AEM has been around for roughly 2 1/2 years, and it hasn't even been a non-profit for a year yet. When I think back to when I first launched my blog, and where it is now, it is quite amazing to see how far it has come. But even more incredible than that, it is amazing to see how far we have come as a group. The most important change for the crew of debtors? A real sense of class consciousness exists now. Moreover, I see that more and more debtors are overcoming their shame. I am also hearing from more of you, and you are getting involved in so many incredible ways! All of this has been profoundly moving, and has enabled me to overcome my own personal shame about being a debtor, living with my in-laws, and depending upon them for groceries (see here and here). It is not my fault that I find myself in such circumstances. Like so many of you, I also believed that advanced degrees would be a ticket to a better life (I also believe higher education is a public good, something so many have forgotten). We were told that the moment we set foot in a classroom. We were told to go to college over and over and over again. So, we did just that, and now we're drowning in student loan debt, struggling to make ends meet, and (miraculously) yearning to be part of a political discussion! Well, I have news for everyone. We're no longer be ignored in DC. That is why we must return together in October.

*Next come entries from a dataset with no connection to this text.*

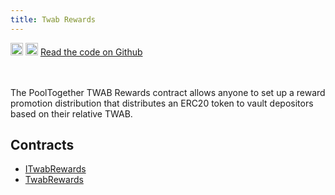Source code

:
 ```yaml
---
title: Twab Rewards
---
```


<div className='flex-center'>
  <img src="/img/github.svg" width="20" height="20" className='github-img-dark' />
  <img src="/img/github-light.png" width="20" height="20" className='github-img-light' />
  <a href="https://github.com/generationsoftware/pt-v5-twab-rewards">Read the code on Github</a>
</div>
<br></br>

The PoolTogether TWAB Rewards contract allows anyone to set up a reward promotion distribution that distributes an ERC20 token to vault depositors based on their relative TWAB.

## Contracts

- [ITwabRewards](./ITwabRewards)
- [TwabRewards](./TwabRewards)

On another note, I have made the decision to stay in the U.S. If I wanted to, I could be teaching abroad, making a good living (paying down my bills), enjoying life, etc. But it is important that I stay here and continue to ensure that all of our voices are heard through AEM. At the same time, it's not right that I am struggling every day to make ends meet, and can't support myself in my own country. It's an outrage. I am more outraged when I hear your stories, and listen to how much you struggle. It makes me furious, but also energetic!

As for me, why should I have to leave the U.S. to rent an apartment?!? That is ridiculous, and illustrates how backwards things have gotten in this country. We need to get back on track. People like you, and like me, should be playing a positive role in this society. We've been kicked to the curb, and for all the wrong reasons. That's why we need to band together, and say, "enough is enough!" That is why I remain committed to AEM and making it work, even if that means I'm running operations on a shredded shoestring budget.

I am tired of the sorry state of affairs. Those who continue to ruin the system and this country need to step aside. It's time for those of us who give a shit to step up to the plate. We believe in one another, we believe in creating a better world, and we want it now. I'm tired of this hokey "in the future" shit. It's shit. Plain and simple.

All of you know that there will be tremendous opposition - we've already experienced that - and the current administration is unwilling, or so it seems, to solve the student lending crisis. Incidentally, I've given them credit for their efforts to end FFELP and introduce the IBR program. But these steps are simply not enough. We need policymakers to stop conflating current borrowers with prospective/current students. Those are not the same categories. Current borrowers have received little, if any, relief. That is why we are fast approaching the $1 TRILLION MARK. I just took a quick peek at the Student Loan Debt Clock, and it's at a whopping $937 BILLION. (When you click on that link, it will most likely be higher).

But as I said, this outrage and frustration is not being ignored by some offices in DC. Nope. They heard me loud and clear. Stay tuned for a detailed update on my visit.

Related Links

"AEM's Agenda, August 22: Congressman Hansen Clarke's Office and SparkAction.org," AEM (Aug 22, 2011)


John in Boston said...

Fantastic! I do hope that the numbers of us prove to lawmakers that there are too many of us to shrug off the phenomenon as "deadbeat-driven".

I also appreciate your assertion that education is a public good. If education were approached in the U.S. as it is in most industrialized countries, this lock-up of consumer-grade capital wouldn't be an issue.

Cryn Johannsen said...

We're so off track when it comes to our general belief of what higher education is about. We need to change that.

Here's some good news!


I want these places to clean up their acts, or ELSE!!!!

One Who Survived said...

"I'm tired of this hokey "in the future" shit."

Good. It's exactly why the American socialist (a rich one, as they usually are) was full of shit when he visited Stalin's Soviet Union and reported, "I have seen the future, and it works."

Total bullshit. The future doesn't work. The only things that have ever worked have worked in the past, even if just a few seconds ago. The future doesn't exist. "Progress" is a counterfeit substitute for healing.